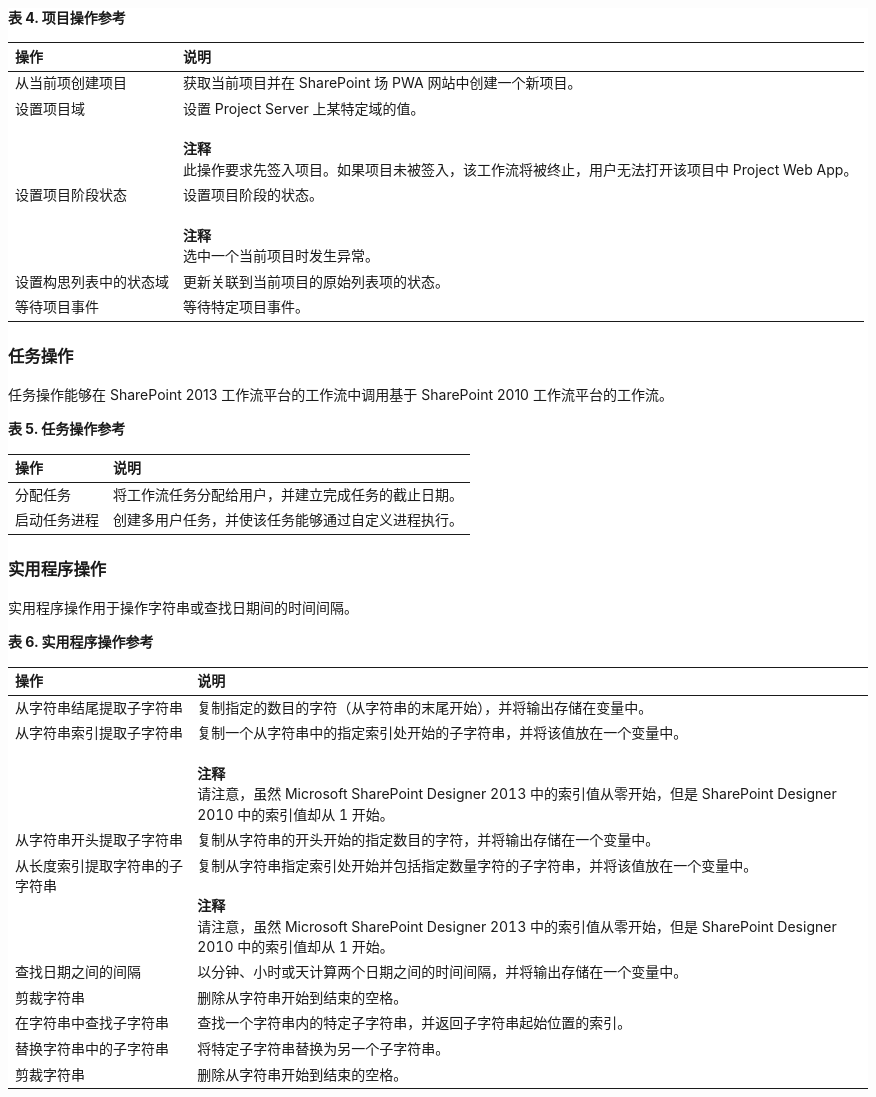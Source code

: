     
    

**表 4. 项目操作参考**


|**操作**|**说明**|
|:-----|:-----|
|从当前项创建项目  <br/> |获取当前项目并在 SharePoint 场 PWA 网站中创建一个新项目。  <br/> |
|设置项目域  <br/> |设置 Project Server 上某特定域的值。  <br/> <br/> **注释**<br/> 此操作要求先签入项目。如果项目未被签入，该工作流将被终止，用户无法打开该项目中 Project Web App。           |
|设置项目阶段状态  <br/> |设置项目阶段的状态。  <br/> <br/> **注释**<br/> 选中一个当前项目时发生异常。           |
|设置构思列表中的状态域  <br/> |更新关联到当前项目的原始列表项的状态。  <br/> |
|等待项目事件  <br/> |等待特定项目事件。  <br/> |
   

### 任务操作
<a name="bkm_TaskActions"> </a>

任务操作能够在 SharePoint 2013 工作流平台的工作流中调用基于 SharePoint 2010 工作流平台的工作流。
  
    
    

**表 5. 任务操作参考**


|**操作**|**说明**|
|:-----|:-----|
|分配任务  <br/> |将工作流任务分配给用户，并建立完成任务的截止日期。  <br/> |
|启动任务进程  <br/> |创建多用户任务，并使该任务能够通过自定义进程执行。  <br/> |
   

### 实用程序操作
<a name="bkm_UtilityActions"> </a>

实用程序操作用于操作字符串或查找日期间的时间间隔。
  
    
    

**表 6. 实用程序操作参考**


|**操作**|**说明**|
|:-----|:-----|
|从字符串结尾提取子字符串  <br/> |复制指定的数目的字符（从字符串的末尾开始），并将输出存储在变量中。  <br/> |
|从字符串索引提取子字符串  <br/> |复制一个从字符串中的指定索引处开始的子字符串，并将该值放在一个变量中。  <br/> <br/> **注释**<br/> 请注意，虽然 Microsoft SharePoint Designer 2013 中的索引值从零开始，但是 SharePoint Designer 2010 中的索引值却从 1 开始。           |
|从字符串开头提取子字符串  <br/> |复制从字符串的开头开始的指定数目的字符，并将输出存储在一个变量中。  <br/> |
|从长度索引提取字符串的子字符串  <br/> |复制从字符串指定索引处开始并包括指定数量字符的子字符串，并将该值放在一个变量中。  <br/> <br/> **注释**<br/> 请注意，虽然 Microsoft SharePoint Designer 2013 中的索引值从零开始，但是 SharePoint Designer 2010 中的索引值却从 1 开始。           |
|查找日期之间的间隔  <br/> |以分钟、小时或天计算两个日期之间的时间间隔，并将输出存储在一个变量中。  <br/> |
|剪裁字符串  <br/> |删除从字符串开始到结束的空格。  <br/> |
|在字符串中查找子字符串  <br/> |查找一个字符串内的特定子字符串，并返回子字符串起始位置的索引。  <br/> |
|替换字符串中的子字符串  <br/> |将特定子字符串替换为另一个子字符串。  <br/> |
|剪裁字符串  <br/> |删除从字符串开始到结束的空格。  <br/> |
------------------------------
What is expected:
In the entries above, locate every line with the word "SharePoint" and copy it.

Response for this exercise:
|从当前项创建项目  <br/> |获取当前项目并在 SharePoint 场 PWA 网站中创建一个新项目。  <br/> |
任务操作能够在 SharePoint 2013 工作流平台的工作流中调用基于 SharePoint 2010 工作流平台的工作流。
|从字符串索引提取子字符串  <br/> |复制一个从字符串中的指定索引处开始的子字符串，并将该值放在一个变量中。  <br/> <br/> **注释**<br/> 请注意，虽然 Microsoft SharePoint Designer 2013 中的索引值从零开始，但是 SharePoint Designer 2010 中的索引值却从 1 开始。           |
|从长度索引提取字符串的子字符串  <br/> |复制从字符串指定索引处开始并包括指定数量字符的子字符串，并将该值放在一个变量中。  <br/> <br/> **注释**<br/> 请注意，虽然 Microsoft SharePoint Designer 2013 中的索引值从零开始，但是 SharePoint Designer 2010 中的索引值却从 1 开始。           |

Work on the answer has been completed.